(Rendered images with source text)
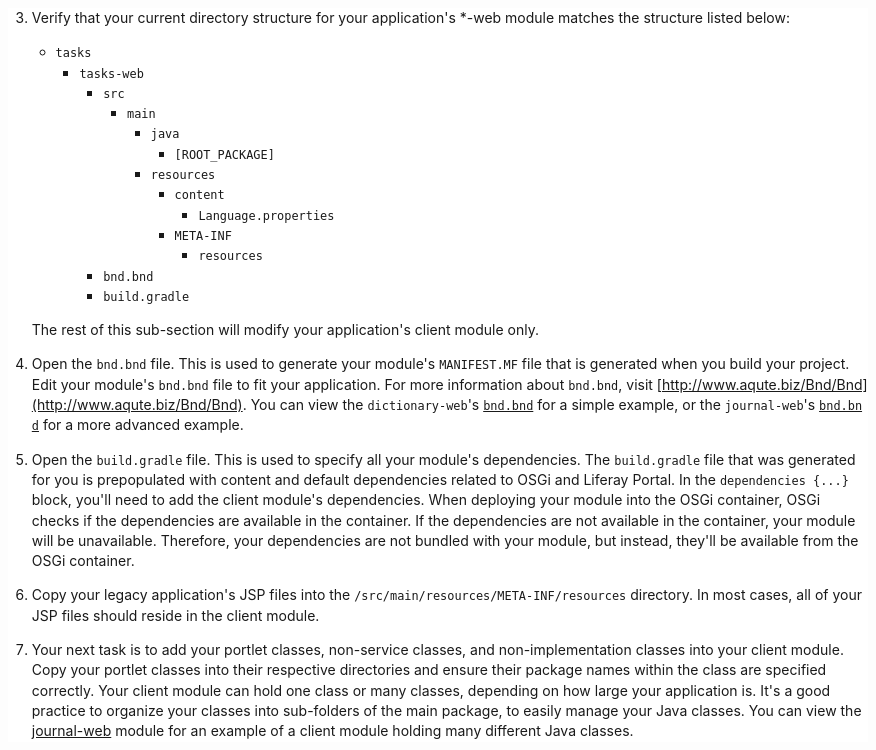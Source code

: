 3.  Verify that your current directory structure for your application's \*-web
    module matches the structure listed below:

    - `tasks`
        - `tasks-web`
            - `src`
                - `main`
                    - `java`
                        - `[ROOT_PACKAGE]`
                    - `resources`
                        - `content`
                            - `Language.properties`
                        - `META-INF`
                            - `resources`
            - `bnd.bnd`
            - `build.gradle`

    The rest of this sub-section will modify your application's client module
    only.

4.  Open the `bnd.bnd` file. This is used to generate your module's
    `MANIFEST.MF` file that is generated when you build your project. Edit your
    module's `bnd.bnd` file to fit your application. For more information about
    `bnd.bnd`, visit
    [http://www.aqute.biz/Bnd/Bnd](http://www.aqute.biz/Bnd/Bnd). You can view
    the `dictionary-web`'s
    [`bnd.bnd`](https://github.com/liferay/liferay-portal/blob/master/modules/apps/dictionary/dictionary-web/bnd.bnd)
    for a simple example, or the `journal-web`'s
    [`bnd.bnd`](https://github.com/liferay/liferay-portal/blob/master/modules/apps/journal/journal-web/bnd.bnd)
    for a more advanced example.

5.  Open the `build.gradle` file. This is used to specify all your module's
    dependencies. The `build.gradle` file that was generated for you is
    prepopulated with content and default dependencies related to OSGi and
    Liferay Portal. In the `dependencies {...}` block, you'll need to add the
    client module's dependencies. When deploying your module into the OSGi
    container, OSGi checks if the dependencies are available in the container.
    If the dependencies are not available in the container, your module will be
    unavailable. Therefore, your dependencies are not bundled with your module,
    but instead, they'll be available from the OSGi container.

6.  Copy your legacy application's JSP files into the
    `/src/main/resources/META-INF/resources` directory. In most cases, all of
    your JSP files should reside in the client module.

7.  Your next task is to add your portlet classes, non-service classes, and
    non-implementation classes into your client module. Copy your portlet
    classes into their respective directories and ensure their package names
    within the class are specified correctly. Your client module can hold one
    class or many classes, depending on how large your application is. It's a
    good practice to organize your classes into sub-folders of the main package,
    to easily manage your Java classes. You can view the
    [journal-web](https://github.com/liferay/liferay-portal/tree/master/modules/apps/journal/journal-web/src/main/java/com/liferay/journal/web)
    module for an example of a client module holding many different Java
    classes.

PROBLEM DETAILS:
Copy each line exactly, beginning at the one with "non-service classes, and" and stopping after the last line of the entries. Include nothing else.

EXERCISE RESULT:
7.  Your next task is to add your portlet classes, non-service classes, and
    non-implementation classes into your client module. Copy your portlet
    classes into their respective directories and ensure their package names
    within the class are specified correctly. Your client module can hold one
    class or many classes, depending on how large your application is. It's a
    good practice to organize your classes into sub-folders of the main package,
    to easily manage your Java classes. You can view the
    [journal-web](https://github.com/liferay/liferay-portal/tree/master/modules/apps/journal/journal-web/src/main/java/com/liferay/journal/web)
    module for an example of a client module holding many different Java
    classes.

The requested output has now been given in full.